Work task | Where the line with "The game is" appears below, start writing out lines exactly, and finish with the line with "Loops: Loops are", which is included; write out nothing else.

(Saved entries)
◇ ◇ ◇ ◇ ◇ ◇ ◇
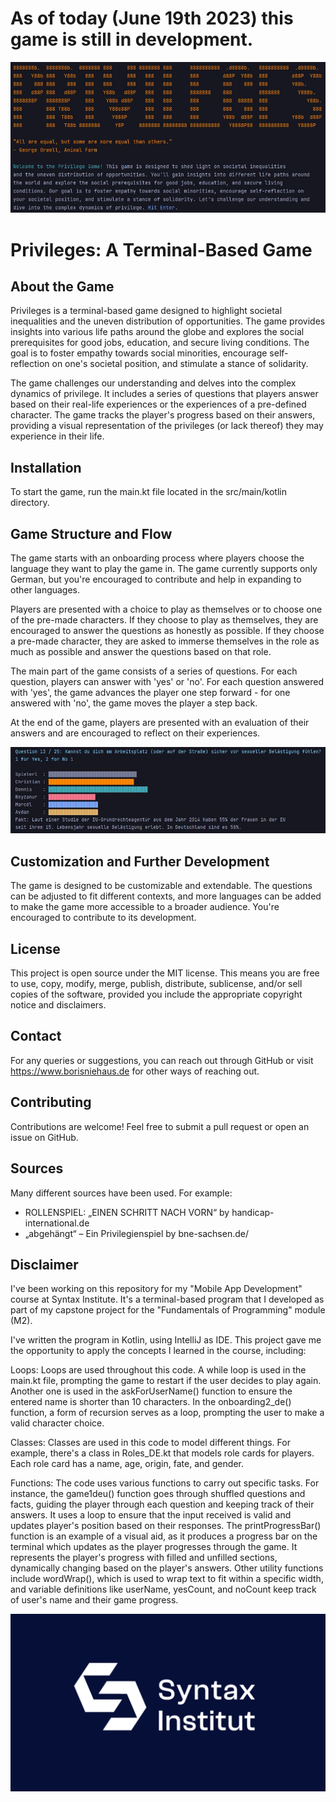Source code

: # As of today (June 19th 2023) this game is still in development.

![Screenshot](./img/screen2priv.JPG)

# Privileges: A Terminal-Based Game
## About the Game
Privileges is a terminal-based game designed to highlight societal inequalities and the uneven distribution of opportunities. The game provides insights into various life paths around the globe and explores the social prerequisites for good jobs, education, and secure living conditions. The goal is to foster empathy towards social minorities, encourage self-reflection on one's societal position, and stimulate a stance of solidarity.

The game challenges our understanding and delves into the complex dynamics of privilege. It includes a series of questions that players answer based on their real-life experiences or the experiences of a pre-defined character. The game tracks the player's progress based on their answers, providing a visual representation of the privileges (or lack thereof) they may experience in their life.

## Installation
To start the game, run the main.kt file located in the src/main/kotlin directory.

## Game Structure and Flow
The game starts with an onboarding process where players choose the language they want to play the game in. The game currently supports only German, but you're encouraged to contribute and help in expanding to other languages.

Players are presented with a choice to play as themselves or to choose one of the pre-made characters. If they choose to play as themselves, they are encouraged to answer the questions as honestly as possible. If they choose a pre-made character, they are asked to immerse themselves in the role as much as possible and answer the questions based on that role.

The main part of the game consists of a series of questions. For each question, players can answer with 'yes' or 'no'. For each question answered with 'yes', the game advances the player one step forward - for one answered with 'no', the game moves the player a step back.

At the end of the game, players are presented with an evaluation of their answers and are encouraged to reflect on their experiences.

![Screenshot](./img/screen1priv.JPG)

## Customization and Further Development
The game is designed to be customizable and extendable. The questions can be adjusted to fit different contexts, and more languages can be added to make the game more accessible to a broader audience. You're encouraged to contribute to its development.

## License
This project is open source under the MIT license. This means you are free to use, copy, modify, merge, publish, distribute, sublicense, and/or sell copies of the software, provided you include the appropriate copyright notice and disclaimers.

## Contact
For any queries or suggestions, you can reach out through GitHub or visit https://www.borisniehaus.de for other ways of reaching out.

## Contributing
Contributions are welcome! Feel free to submit a pull request or open an issue on GitHub.

## Sources
Many different sources have been used. For example:

- ROLLENSPIEL: „EINEN SCHRITT NACH VORN“ by handicap-international.de
- „abgehängt“ – Ein Privilegienspiel by bne-sachsen.de/

## Disclaimer
I've been working on this repository for my "Mobile App Development" course at Syntax Institute. It's a terminal-based program that I developed as part of my capstone project for the "Fundamentals of Programming" module (M2).

I've written the program in Kotlin, using IntelliJ as IDE. This project gave me the opportunity to apply the concepts I learned in the course, including:

Loops: Loops are used throughout this code. A while loop is used in the main.kt file, prompting the game to restart if the user decides to play again. Another one is used in the askForUserName() function to ensure the entered name is shorter than 10 characters. In the onboarding2_de() function, a form of recursion serves as a loop, prompting the user to make a valid character choice.

Classes: Classes are used in this code to model different things. For example, there's a class in Roles_DE.kt that models role cards for players. Each role card has a name, age, origin, fate, and gender.

Functions: The code uses various functions to carry out specific tasks. For instance, the game1deu() function goes through shuffled questions and facts, guiding the player through each question and keeping track of their answers. It uses a loop to ensure that the input received is valid and updates player's position based on their responses. The printProgressBar() function is an example of a visual aid, as it produces a progress bar on the terminal which updates as the player progresses through the game. It represents the player's progress with filled and unfilled sections, dynamically changing based on the player's answers. Other utility functions include wordWrap(), which is used to wrap text to fit within a specific width, and variable definitions like userName, yesCount, and noCount keep track of user's name and their game progress.

![Syntax Institute](./img/syntax-alt-image.png)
◇ ◇ ◇ ◇ ◇ ◇ ◇
Result below |
The game is designed to be customizable and extendable. The questions can be adjusted to fit different contexts, and more languages can be added to make the game more accessible to a broader audience. You're encouraged to contribute to its development.

## License
This project is open source under the MIT license. This means you are free to use, copy, modify, merge, publish, distribute, sublicense, and/or sell copies of the software, provided you include the appropriate copyright notice and disclaimers.

## Contact
For any queries or suggestions, you can reach out through GitHub or visit https://www.borisniehaus.de for other ways of reaching out.

## Contributing
Contributions are welcome! Feel free to submit a pull request or open an issue on GitHub.

## Sources
Many different sources have been used. For example:

- ROLLENSPIEL: „EINEN SCHRITT NACH VORN“ by handicap-international.de
- „abgehängt“ – Ein Privilegienspiel by bne-sachsen.de/

## Disclaimer
I've been working on this repository for my "Mobile App Development" course at Syntax Institute. It's a terminal-based program that I developed as part of my capstone project for the "Fundamentals of Programming" module (M2).

I've written the program in Kotlin, using IntelliJ as IDE. This project gave me the opportunity to apply the concepts I learned in the course, including:

Loops: Loops are used throughout this code. A while loop is used in the main.kt file, prompting the game to restart if the user decides to play again. Another one is used in the askForUserName() function to ensure the entered name is shorter than 10 characters. In the onboarding2_de() function, a form of recursion serves as a loop, prompting the user to make a valid character choice.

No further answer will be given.